# Profitable App Profiles for the App Store and Google Play Markets

Our aim in this project is to find mobile app profiles that are profitable for the App Store and Google Play markets. We're working as data analysts for a company that builds Android and iOS mobile apps, and our job is to enable our team of developers to make data-driven decisions with respect to the kind of apps they build.

At our company, we only build apps that are free to download and install, and our main source of revenue consists of in-app ads. This means that our revenue for any given app is mostly influenced by the number of users that use our app. Our goal for this project is to analyze data to help our developers understand what kinds of apps are likely to attract more users.

Collecting data for over 4 million apps requires a significant amount of time and money, so we'll try to analyze a sample of the data instead. To avoid spending resources on collecting new data ourselves, we should first try to see if we can find any relevant existing data at no cost. Luckily, here are two datasets that seem suitable for our goals:

- [A data set](https://www.kaggle.com/lava18/google-play-store-apps) containing data about approximately 10,000 Android apps from Google Play; the data was collected in August 2018. You can download the dataset directly from [this link](https://dq-content.s3.amazonaws.com/350/googleplaystore.csv).
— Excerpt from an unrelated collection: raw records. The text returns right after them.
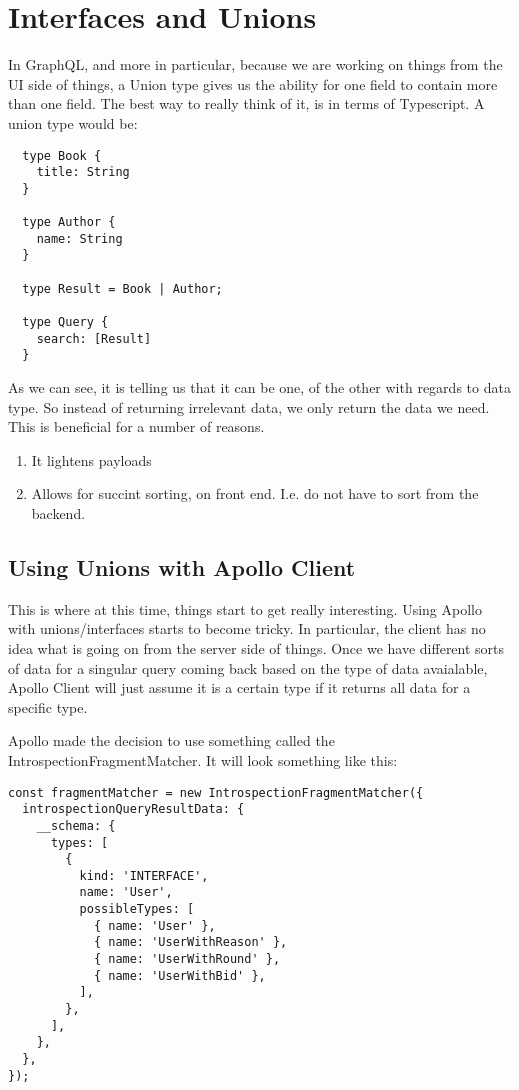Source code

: \maketitle{}
\section{ Interfaces and Unions }

In GraphQL, and more in particular, because we are working on things from the
UI side of things, a Union type gives us the ability for one field to contain
more than one field. The best way to really think of it, is in terms of
Typescript. A union type would be:
\begin{lstlisting}
  type Book {
    title: String
  }

  type Author {
    name: String
  }

  type Result = Book | Author;

  type Query {
    search: [Result]
  }
\end{lstlisting}

As we can see, it is telling us that it can be one, of the other with regards
to data type. So instead of returning irrelevant data, we only return the data
we need. This is beneficial for a number of reasons.
\begin{enumerate}
  \item It lightens payloads
  \item Allows for succint sorting, on front end. I.e. do not have to sort from
  the backend.
\end{enumerate}

\subsection{ Using Unions with Apollo Client }
This is where at this time, things start to get really interesting. Using Apollo
with unions/interfaces starts to become tricky. In particular, the client has
no idea what is going on from the server side of things. Once we have different
sorts of data for a singular query coming back based on the type of data
avaialable, Apollo Client will just assume it is a certain type if it returns
all data for a specific type.

Apollo made the decision to use something called the
IntrospectionFragmentMatcher. It will look something like this:
\begin{lstlisting}
const fragmentMatcher = new IntrospectionFragmentMatcher({
  introspectionQueryResultData: {
    __schema: {
      types: [
        {
          kind: 'INTERFACE',
          name: 'User',
          possibleTypes: [
            { name: 'User' },
            { name: 'UserWithReason' },
            { name: 'UserWithRound' },
            { name: 'UserWithBid' },
          ],
        },
      ],
    },
  },
});
\end{lstlisting}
- [A data set](https://www.kaggle.com/ramamet4/app-store-apple-data-set-10k-apps) containing data about approximately 7,000 iOS apps from the App Store; the data was collected in July 2017. You can download the dataset directly from [this link](https://dq-content.s3.amazonaws.com/350/AppleStore.csv).

We'll start by opening and exploring these two datasets. To make them easier for you to explore, we created a function named `explore_data()` that you can repeatedly use to print rows in a readable way.

In [20]:
from csv import reader

def open_data(data, header=True):
    opened_file = open(data, encoding="utf8")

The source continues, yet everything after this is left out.